Я сказала: «странно, никогда такого не встречала».
А Виталик: «само собой, не встречала. Он с неделю как появился. Во вторник его у рынка видели, в среду — на площади за вокзалом, а вчера — у старой водонапорной башни; нашел тоже, где кружиться, там же не ходит почти никто, только старухи бутылки собирают. Одежда на нем, говорят, какая‑то очень странная. Длинное белое платье; когда он кружится, оно приподнимается — на уроке труда, у моей сестры, похожие шили.
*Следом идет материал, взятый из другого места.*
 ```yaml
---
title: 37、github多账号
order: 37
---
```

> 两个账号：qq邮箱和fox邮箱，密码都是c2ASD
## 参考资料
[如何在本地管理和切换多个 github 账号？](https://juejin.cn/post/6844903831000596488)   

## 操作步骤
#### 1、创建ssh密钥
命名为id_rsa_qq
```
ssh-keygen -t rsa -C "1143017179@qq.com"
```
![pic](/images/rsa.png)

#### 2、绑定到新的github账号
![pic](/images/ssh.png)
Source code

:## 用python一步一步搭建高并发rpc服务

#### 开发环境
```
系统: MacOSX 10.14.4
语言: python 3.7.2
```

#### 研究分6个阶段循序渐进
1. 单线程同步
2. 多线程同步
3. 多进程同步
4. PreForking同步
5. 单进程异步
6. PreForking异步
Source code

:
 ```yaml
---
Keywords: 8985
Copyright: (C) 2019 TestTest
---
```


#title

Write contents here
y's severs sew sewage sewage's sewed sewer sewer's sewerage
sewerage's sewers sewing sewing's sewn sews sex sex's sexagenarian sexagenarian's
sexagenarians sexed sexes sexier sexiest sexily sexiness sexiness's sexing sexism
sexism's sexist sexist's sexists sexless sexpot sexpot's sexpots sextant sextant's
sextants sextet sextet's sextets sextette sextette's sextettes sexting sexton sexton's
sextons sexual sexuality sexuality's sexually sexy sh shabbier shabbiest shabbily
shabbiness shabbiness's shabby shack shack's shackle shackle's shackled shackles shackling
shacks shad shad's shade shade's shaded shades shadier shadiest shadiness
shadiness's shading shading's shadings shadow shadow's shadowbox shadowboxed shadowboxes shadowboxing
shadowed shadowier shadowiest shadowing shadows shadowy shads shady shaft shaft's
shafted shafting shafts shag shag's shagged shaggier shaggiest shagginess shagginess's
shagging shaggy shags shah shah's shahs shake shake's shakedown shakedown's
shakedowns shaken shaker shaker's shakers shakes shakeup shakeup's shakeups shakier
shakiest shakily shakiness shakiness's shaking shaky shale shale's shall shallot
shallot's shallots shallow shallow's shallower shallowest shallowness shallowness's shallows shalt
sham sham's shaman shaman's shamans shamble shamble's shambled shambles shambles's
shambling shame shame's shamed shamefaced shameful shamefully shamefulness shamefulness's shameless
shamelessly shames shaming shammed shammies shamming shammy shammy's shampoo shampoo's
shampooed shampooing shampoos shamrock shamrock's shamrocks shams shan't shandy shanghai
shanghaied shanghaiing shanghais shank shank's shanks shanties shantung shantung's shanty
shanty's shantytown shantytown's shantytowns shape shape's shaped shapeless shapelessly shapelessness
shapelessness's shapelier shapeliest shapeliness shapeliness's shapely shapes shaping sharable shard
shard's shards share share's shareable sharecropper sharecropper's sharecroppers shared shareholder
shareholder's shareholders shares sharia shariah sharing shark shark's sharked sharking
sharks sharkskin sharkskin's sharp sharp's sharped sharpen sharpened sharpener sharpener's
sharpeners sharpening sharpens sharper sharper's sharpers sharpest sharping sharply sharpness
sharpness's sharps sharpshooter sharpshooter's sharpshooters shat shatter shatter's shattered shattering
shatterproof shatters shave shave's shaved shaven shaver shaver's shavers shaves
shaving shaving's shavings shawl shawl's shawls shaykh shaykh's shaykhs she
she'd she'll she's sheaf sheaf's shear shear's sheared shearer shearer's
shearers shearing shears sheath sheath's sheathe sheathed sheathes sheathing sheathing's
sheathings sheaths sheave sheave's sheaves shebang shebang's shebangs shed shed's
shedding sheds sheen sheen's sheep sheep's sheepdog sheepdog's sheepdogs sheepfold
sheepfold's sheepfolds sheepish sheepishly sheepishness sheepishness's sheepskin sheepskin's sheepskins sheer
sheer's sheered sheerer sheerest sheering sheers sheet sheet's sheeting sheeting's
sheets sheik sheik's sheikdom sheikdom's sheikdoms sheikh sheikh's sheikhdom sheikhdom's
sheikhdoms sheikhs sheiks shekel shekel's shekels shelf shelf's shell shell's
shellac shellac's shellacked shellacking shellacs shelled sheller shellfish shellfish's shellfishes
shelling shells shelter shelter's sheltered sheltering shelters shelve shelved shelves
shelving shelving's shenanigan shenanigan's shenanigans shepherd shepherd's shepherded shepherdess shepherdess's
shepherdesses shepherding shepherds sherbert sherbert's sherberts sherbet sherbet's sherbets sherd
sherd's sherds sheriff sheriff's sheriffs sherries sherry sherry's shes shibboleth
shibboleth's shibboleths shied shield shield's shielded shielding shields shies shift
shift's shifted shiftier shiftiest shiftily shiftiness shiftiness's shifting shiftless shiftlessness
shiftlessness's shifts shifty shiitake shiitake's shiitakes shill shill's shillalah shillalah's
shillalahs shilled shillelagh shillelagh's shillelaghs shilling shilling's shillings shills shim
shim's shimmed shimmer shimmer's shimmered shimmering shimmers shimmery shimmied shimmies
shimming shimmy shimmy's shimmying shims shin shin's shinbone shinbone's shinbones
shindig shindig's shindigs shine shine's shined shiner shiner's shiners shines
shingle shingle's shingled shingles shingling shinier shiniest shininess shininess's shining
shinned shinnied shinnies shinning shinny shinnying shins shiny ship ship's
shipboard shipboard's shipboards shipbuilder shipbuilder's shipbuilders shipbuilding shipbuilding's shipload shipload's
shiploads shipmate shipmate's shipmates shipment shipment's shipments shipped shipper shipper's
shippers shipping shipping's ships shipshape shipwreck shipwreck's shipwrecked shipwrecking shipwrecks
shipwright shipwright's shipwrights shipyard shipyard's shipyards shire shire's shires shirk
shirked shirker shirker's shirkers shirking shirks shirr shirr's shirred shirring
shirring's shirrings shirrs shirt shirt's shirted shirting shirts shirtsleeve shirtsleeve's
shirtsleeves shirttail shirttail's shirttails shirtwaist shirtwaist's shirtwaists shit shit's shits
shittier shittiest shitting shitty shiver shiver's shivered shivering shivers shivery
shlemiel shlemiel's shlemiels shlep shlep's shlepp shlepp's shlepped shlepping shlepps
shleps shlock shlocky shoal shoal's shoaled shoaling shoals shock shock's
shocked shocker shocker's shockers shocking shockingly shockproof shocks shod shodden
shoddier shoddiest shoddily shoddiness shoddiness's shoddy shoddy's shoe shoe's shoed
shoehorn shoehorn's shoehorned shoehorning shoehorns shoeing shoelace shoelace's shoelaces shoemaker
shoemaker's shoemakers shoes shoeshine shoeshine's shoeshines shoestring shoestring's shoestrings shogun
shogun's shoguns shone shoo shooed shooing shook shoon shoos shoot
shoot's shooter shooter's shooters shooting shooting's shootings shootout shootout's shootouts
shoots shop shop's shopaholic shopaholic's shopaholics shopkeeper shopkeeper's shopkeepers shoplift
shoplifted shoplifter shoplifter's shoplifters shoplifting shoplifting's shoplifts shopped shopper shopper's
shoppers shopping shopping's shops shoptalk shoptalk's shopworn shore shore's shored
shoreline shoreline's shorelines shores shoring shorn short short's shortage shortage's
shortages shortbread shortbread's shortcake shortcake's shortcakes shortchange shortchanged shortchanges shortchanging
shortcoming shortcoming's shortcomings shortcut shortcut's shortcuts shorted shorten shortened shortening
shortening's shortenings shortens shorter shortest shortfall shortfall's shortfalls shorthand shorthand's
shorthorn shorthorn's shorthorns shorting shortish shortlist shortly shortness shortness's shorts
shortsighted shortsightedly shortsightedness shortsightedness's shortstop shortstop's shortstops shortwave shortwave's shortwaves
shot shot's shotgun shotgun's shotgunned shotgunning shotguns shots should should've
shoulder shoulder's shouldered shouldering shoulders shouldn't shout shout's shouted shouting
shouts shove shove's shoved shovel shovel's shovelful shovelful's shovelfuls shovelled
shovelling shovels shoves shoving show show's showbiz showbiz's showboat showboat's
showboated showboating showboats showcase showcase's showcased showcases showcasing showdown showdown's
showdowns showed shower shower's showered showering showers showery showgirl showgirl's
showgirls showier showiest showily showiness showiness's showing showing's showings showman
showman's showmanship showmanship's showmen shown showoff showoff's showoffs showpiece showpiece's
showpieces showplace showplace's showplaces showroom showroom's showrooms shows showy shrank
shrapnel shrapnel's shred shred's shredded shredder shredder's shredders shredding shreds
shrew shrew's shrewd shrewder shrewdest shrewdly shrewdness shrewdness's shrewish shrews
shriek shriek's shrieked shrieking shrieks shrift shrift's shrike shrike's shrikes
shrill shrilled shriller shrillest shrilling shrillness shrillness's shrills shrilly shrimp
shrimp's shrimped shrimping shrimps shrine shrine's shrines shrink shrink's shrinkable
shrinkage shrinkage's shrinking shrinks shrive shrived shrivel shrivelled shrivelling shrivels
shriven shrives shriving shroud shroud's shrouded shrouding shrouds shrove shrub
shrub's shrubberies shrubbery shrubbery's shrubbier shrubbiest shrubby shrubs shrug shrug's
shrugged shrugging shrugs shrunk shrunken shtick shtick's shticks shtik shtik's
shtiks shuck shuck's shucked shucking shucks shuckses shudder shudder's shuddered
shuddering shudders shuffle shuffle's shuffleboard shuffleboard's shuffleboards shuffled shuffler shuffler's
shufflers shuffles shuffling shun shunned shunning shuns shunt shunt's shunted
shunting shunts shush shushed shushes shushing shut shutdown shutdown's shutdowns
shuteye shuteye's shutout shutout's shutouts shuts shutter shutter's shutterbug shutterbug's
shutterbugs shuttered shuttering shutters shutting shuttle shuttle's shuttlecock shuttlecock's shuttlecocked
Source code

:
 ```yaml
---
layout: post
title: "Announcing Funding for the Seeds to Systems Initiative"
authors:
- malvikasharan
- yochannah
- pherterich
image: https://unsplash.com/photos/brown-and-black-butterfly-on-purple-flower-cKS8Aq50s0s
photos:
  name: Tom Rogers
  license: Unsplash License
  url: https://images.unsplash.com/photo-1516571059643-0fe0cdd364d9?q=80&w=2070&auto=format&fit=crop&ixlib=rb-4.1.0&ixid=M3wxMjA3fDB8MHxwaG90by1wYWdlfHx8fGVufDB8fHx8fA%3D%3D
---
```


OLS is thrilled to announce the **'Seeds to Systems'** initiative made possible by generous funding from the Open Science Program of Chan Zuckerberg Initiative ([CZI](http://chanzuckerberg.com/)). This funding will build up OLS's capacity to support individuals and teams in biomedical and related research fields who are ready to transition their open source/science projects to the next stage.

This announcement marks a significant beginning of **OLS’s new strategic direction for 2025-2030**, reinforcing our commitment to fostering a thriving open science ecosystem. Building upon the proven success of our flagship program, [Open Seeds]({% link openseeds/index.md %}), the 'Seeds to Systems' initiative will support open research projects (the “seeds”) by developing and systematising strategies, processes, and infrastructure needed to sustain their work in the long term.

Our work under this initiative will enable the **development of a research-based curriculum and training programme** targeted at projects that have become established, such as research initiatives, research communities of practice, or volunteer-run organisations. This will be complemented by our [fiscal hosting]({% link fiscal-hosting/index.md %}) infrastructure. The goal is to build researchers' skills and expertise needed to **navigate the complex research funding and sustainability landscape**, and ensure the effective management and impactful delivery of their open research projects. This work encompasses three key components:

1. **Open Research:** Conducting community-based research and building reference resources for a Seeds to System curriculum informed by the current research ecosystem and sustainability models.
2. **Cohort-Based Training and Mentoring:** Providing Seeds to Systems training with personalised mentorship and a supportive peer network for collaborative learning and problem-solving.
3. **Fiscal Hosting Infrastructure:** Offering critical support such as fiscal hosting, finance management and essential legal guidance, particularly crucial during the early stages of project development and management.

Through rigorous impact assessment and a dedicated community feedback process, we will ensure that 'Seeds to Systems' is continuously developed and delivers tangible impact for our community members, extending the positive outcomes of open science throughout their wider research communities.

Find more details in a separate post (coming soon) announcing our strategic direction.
И шапка высокая — не то папаха, не то
колпак поварской. А бабушка сказала, что, судя по описанию, это — дервиш, и что непонятно, откуда он здесь взялся. «И куда уйдет, — говорит, — тогда уж тоже непонятно». А, потом, представляешь, собралась и сама ушла. Она уже три месяца из дому не выходила. А тут достала из шкафа сумочку, замочком на ней щелкнула и говорит: «Ничего я, считай, в жизни не видела, но теперь вот хоть на дервиша посмотрю». И ушла. Полдня ее не было. Мы думали, она опять заблудилась. Уже искать ее ходили. Но потом она все‑таки сама вернулась.
— И чего, — спрашиваю я, — что она рассказала?